▶ What you should do
Exact reproduction of all the entries is required, without any of their pictures.
------------------------------
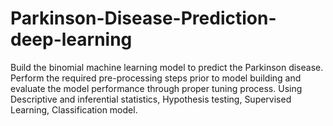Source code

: # Parkinson-Disease-Prediction-deep-learning
Build the binomial machine learning model to predict the Parkinson disease. Perform the required pre-processing steps prior to model building and evaluate the model performance through proper tuning process. Using Descriptive and inferential statistics, Hypothesis testing, Supervised Learning, Classification model.
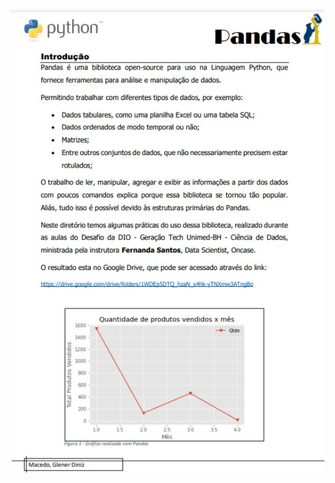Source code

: ﻿![Pandas for Python.](https://raw.githubusercontent.com/gdmacedo/Python-Pandas-DIO-Unimed-BH/main/readme.jpg)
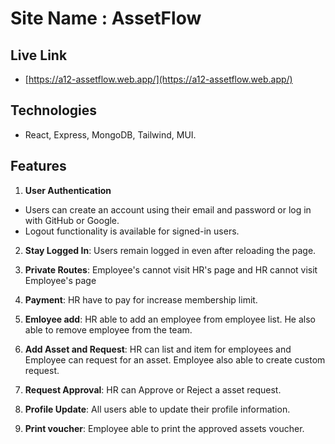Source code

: # Site Name : AssetFlow

## Live Link

-   [https://a12-assetflow.web.app/](https://a12-assetflow.web.app/)

## Technologies

-   React, Express, MongoDB, Tailwind, MUI.

## Features

1. **User Authentication**

-   Users can create an account using their email and password or log in with GitHub or Google.
-   Logout functionality is available for signed-in users.

2. **Stay Logged In**: Users remain logged in even after reloading the page.

3. **Private Routes**: Employee's cannot visit HR's page and HR cannot visit Employee's page

4. **Payment**: HR have to pay for increase membership limit.

5. **Emloyee add**: HR able to add an employee from employee list. He also able to remove employee from the team.

6. **Add Asset and Request**: HR can list and item for employees and Employee can request for an asset. Employee also able to create custom request.

7. **Request Approval**: HR can Approve or Reject a asset request.

8. **Profile Update**: All users able to update their profile information.

9. **Print voucher**: Employee able to print the approved assets voucher.
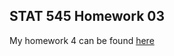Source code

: ## STAT 545 Homework 03

My homework 4 can be found [here](https://github.com/KateJohnson/STAT545-hw-Johnson-Kate/blob/master/hw04/Gapminder_merges_joins.md)
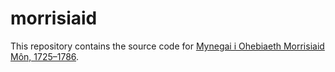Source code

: # morrisiaid

This repository contains the source code for [Mynegai i Ohebiaeth Morrisiaid Môn, 1725–1786](http://morrisiaid.colegcymraeg.ac.uk/exist/apps/app-morrisiaid).
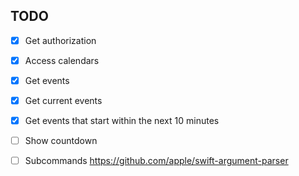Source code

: ## TODO

- [x] Get authorization
- [x] Access calendars
- [x] Get events
- [x] Get current events
- [x] Get events that start within the next 10 minutes
- [ ] Show countdown

- [ ] Subcommands https://github.com/apple/swift-argument-parser
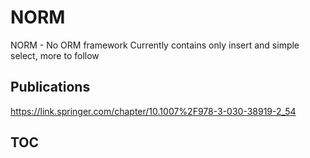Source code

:# NORM
 NORM - No ORM framework
 Currently contains only insert and simple select, more  to follow
 ## Publications
 
 https://link.springer.com/chapter/10.1007%2F978-3-030-38919-2_54
 
 ##  TOC


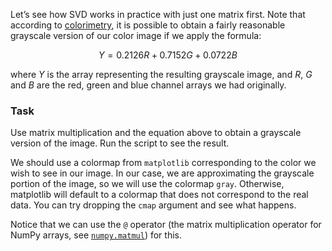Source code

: Let’s see how SVD works in practice with just one matrix first.
Note that according to [colorimetry](https://en.wikipedia.org/wiki/Grayscale#Colorimetric_(perceptual_luminance-reserving)_conversion_to_grayscale), it is possible to obtain a fairly
reasonable grayscale version of our color image if we apply the formula:

$$Y = 0.2126R + 0.7152G + 0.0722B$$

where $Y$ is the array representing the resulting grayscale image, and $R$, $G$ and $B$ are the red,
green and blue channel arrays we had originally. 

### Task 

Use matrix multiplication and the equation above to obtain a grayscale version of the image.
Run the script to see the result.

We should use a colormap from `matplotlib` 
corresponding to the color we wish to see in our image.
In our case, we are approximating the grayscale portion of the image, so we will use the colormap `gray`.
Otherwise, matplotlib will default to a colormap that does not correspond to the real data. 
You can try dropping the `cmap` argument and see what happens.

<div class="hint">

Notice that we can use the `@` operator 
(the matrix multiplication operator for NumPy arrays, see [`numpy.matmul`](https://numpy.org/devdocs/reference/generated/numpy.matmul.html#numpy.matmul)) for this.
</div>
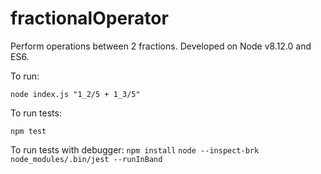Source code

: # fractionalOperator
Perform operations between 2 fractions.
Developed on Node v8.12.0 and ES6.

To run:

`node index.js "1_2/5 + 1_3/5"`

To run tests:

`npm test`

To run tests with debugger:
`npm install`
`node --inspect-brk node_modules/.bin/jest --runInBand`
------------------------------
▶ Your solution
Source code

: # Parkinson-Disease-Prediction-deep-learning
Build the binomial machine learning model to predict the Parkinson disease. Perform the required pre-processing steps prior to model building and evaluate the model performance through proper tuning process. Using Descriptive and inferential statistics, Hypothesis testing, Supervised Learning, Classification model.
Source code

: ﻿![Pandas for Python.](https://raw.githubusercontent.com/gdmacedo/Python-Pandas-DIO-Unimed-BH/main/readme.jpg)
Source code

: # Site Name : AssetFlow

## Live Link

-   [https://a12-assetflow.web.app/](https://a12-assetflow.web.app/)

## Technologies

-   React, Express, MongoDB, Tailwind, MUI.

## Features

1. **User Authentication**

-   Users can create an account using their email and password or log in with GitHub or Google.
-   Logout functionality is available for signed-in users.

2. **Stay Logged In**: Users remain logged in even after reloading the page.

3. **Private Routes**: Employee's cannot visit HR's page and HR cannot visit Employee's page

4. **Payment**: HR have to pay for increase membership limit.

5. **Emloyee add**: HR able to add an employee from employee list. He also able to remove employee from the team.

6. **Add Asset and Request**: HR can list and item for employees and Employee can request for an asset. Employee also able to create custom request.

7. **Request Approval**: HR can Approve or Reject a asset request.

8. **Profile Update**: All users able to update their profile information.

9. **Print voucher**: Employee able to print the approved assets voucher.
Source code

: ## STAT 545 Homework 03

My homework 4 can be found [here](https://github.com/KateJohnson/STAT545-hw-Johnson-Kate/blob/master/hw04/Gapminder_merges_joins.md)
Source code

: # morrisiaid

This repository contains the source code for [Mynegai i Ohebiaeth Morrisiaid Môn, 1725–1786](http://morrisiaid.colegcymraeg.ac.uk/exist/apps/app-morrisiaid).
Source code

: ## TODO

- [x] Get authorization
- [x] Access calendars
- [x] Get events
- [x] Get current events
- [x] Get events that start within the next 10 minutes
- [ ] Show countdown

- [ ] Subcommands https://github.com/apple/swift-argument-parser
Source code

:# NORM
 NORM - No ORM framework
 Currently contains only insert and simple select, more  to follow
 ## Publications
 
 https://link.springer.com/chapter/10.1007%2F978-3-030-38919-2_54
 
 ##  TOC


Source code

: Let’s see how SVD works in practice with just one matrix first.
Note that according to [colorimetry](https://en.wikipedia.org/wiki/Grayscale#Colorimetric_(perceptual_luminance-reserving)_conversion_to_grayscale), it is possible to obtain a fairly
reasonable grayscale version of our color image if we apply the formula:

$$Y = 0.2126R + 0.7152G + 0.0722B$$

where $Y$ is the array representing the resulting grayscale image, and $R$, $G$ and $B$ are the red,
green and blue channel arrays we had originally. 

### Task 

Use matrix multiplication and the equation above to obtain a grayscale version of the image.
Run the script to see the result.

We should use a colormap from `matplotlib` 
corresponding to the color we wish to see in our image.
In our case, we are approximating the grayscale portion of the image, so we will use the colormap `gray`.
Otherwise, matplotlib will default to a colormap that does not correspond to the real data. 
You can try dropping the `cmap` argument and see what happens.

<div class="hint">

Notice that we can use the `@` operator 
(the matrix multiplication operator for NumPy arrays, see [`numpy.matmul`](https://numpy.org/devdocs/reference/generated/numpy.matmul.html#numpy.matmul)) for this.
</div>
Source code

: # fractionalOperator
Perform operations between 2 fractions.
Developed on Node v8.12.0 and ES6.

To run:

`node index.js "1_2/5 + 1_3/5"`

To run tests:

`npm test`

To run tests with debugger:
`npm install`
`node --inspect-brk node_modules/.bin/jest --runInBand`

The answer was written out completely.